Document images with source code =
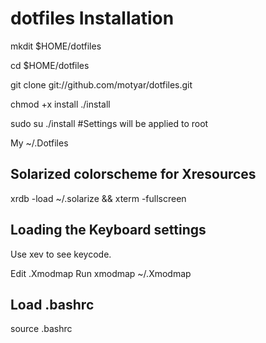dotfiles Installation
====================

mkdit $HOME/dotfiles

cd $HOME/dotfiles

git clone git://github.com/motyar/dotfiles.git

chmod +x install
./install

sudo su
./install #Settings will be applied to root


My ~/.Dotfiles

## Solarized colorscheme for Xresources
xrdb -load ~/.solarize && xterm -fullscreen

## Loading the Keyboard settings
Use xev to see keycode.

Edit .Xmodmap
Run xmodmap ~/.Xmodmap

## Load .bashrc
source .bashrc
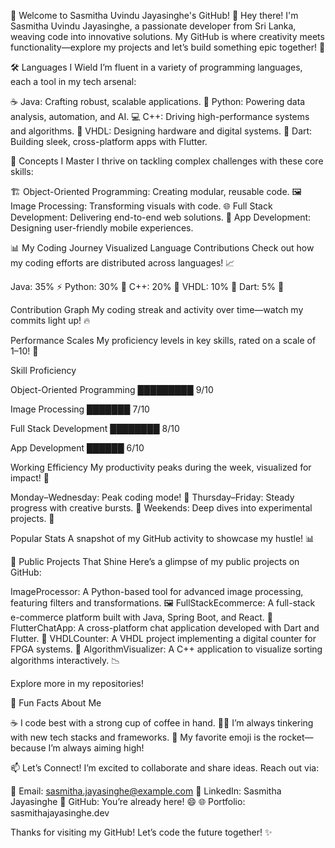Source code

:👋 Welcome to Sasmitha Uvindu Jayasinghe's GitHub! 🚀
Hey there! I'm Sasmitha Uvindu Jayasinghe, a passionate developer from Sri Lanka, weaving code into innovative solutions. My GitHub is where creativity meets functionality—explore my projects and let’s build something epic together! 🌟

🛠️ Languages I Wield
I’m fluent in a variety of programming languages, each a tool in my tech arsenal:

☕ Java: Crafting robust, scalable applications.
🐍 Python: Powering data analysis, automation, and AI.
💻 C++: Driving high-performance systems and algorithms.
🔌 VHDL: Designing hardware and digital systems.
🎯 Dart: Building sleek, cross-platform apps with Flutter.


🧠 Concepts I Master
I thrive on tackling complex challenges with these core skills:

🏗️ Object-Oriented Programming: Creating modular, reusable code.
🖼️ Image Processing: Transforming visuals with code.
🌐 Full Stack Development: Delivering end-to-end web solutions.
📱 App Development: Designing user-friendly mobile experiences.


📊 My Coding Journey Visualized
Language Contributions
Check out how my coding efforts are distributed across languages! 📈


Java: 35% ⚡
Python: 30% 🐍
C++: 20% 🚀
VHDL: 10% 🔌
Dart: 5% 🎯

Contribution Graph
My coding streak and activity over time—watch my commits light up! 🔥

Performance Scales
My proficiency levels in key skills, rated on a scale of 1–10! 🌟



Skill
Proficiency



Object-Oriented Programming
█████████ 9/10


Image Processing
███████ 7/10


Full Stack Development
████████ 8/10


App Development
██████ 6/10


Working Efficiency
My productivity peaks during the week, visualized for impact! 📅


Monday–Wednesday: Peak coding mode! 💪
Thursday–Friday: Steady progress with creative bursts. 🎨
Weekends: Deep dives into experimental projects. 🧪

Popular Stats
A snapshot of my GitHub activity to showcase my hustle! 📊


🚀 Public Projects That Shine
Here’s a glimpse of my public projects on GitHub:

ImageProcessor: A Python-based tool for advanced image processing, featuring filters and transformations. 🖼️
FullStackEcommerce: A full-stack e-commerce platform built with Java, Spring Boot, and React. 🛒
FlutterChatApp: A cross-platform chat application developed with Dart and Flutter. 💬
VHDLCounter: A VHDL project implementing a digital counter for FPGA systems. 🔢
AlgorithmVisualizer: A C++ application to visualize sorting algorithms interactively. 📉

Explore more in my repositories!

🌟 Fun Facts About Me

☕ I code best with a strong cup of coffee in hand.
🧑‍💻 I’m always tinkering with new tech stacks and frameworks.
🚀 My favorite emoji is the rocket—because I’m always aiming high!


📫 Let’s Connect!
I’m excited to collaborate and share ideas. Reach out via:

📧 Email: sasmitha.jayasinghe@example.com
🔗 LinkedIn: Sasmitha Jayasinghe
🐙 GitHub: You’re already here! 😄
🌐 Portfolio: sasmithajayasinghe.dev

Thanks for visiting my GitHub! Let’s code the future together! ✨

TASK STATEMENT =
Beginning with the line above that contains "apps with Flutter.", copy each line exactly up to and including the line that contains "Projects That Shine", and go no further.

EXERCISE SOLUTION =
🎯 Dart: Building sleek, cross-platform apps with Flutter.


🧠 Concepts I Master
I thrive on tackling complex challenges with these core skills:

🏗️ Object-Oriented Programming: Creating modular, reusable code.
🖼️ Image Processing: Transforming visuals with code.
🌐 Full Stack Development: Delivering end-to-end web solutions.
📱 App Development: Designing user-friendly mobile experiences.


📊 My Coding Journey Visualized
Language Contributions
Check out how my coding efforts are distributed across languages! 📈


Java: 35% ⚡
Python: 30% 🐍
C++: 20% 🚀
VHDL: 10% 🔌
Dart: 5% 🎯

Contribution Graph
My coding streak and activity over time—watch my commits light up! 🔥

Performance Scales
My proficiency levels in key skills, rated on a scale of 1–10! 🌟



Skill
Proficiency



Object-Oriented Programming
█████████ 9/10


Image Processing
███████ 7/10


Full Stack Development
████████ 8/10


App Development
██████ 6/10


Working Efficiency
My productivity peaks during the week, visualized for impact! 📅


Monday–Wednesday: Peak coding mode! 💪
Thursday–Friday: Steady progress with creative bursts. 🎨
Weekends: Deep dives into experimental projects. 🧪

Popular Stats
A snapshot of my GitHub activity to showcase my hustle! 📊


🚀 Public Projects That Shine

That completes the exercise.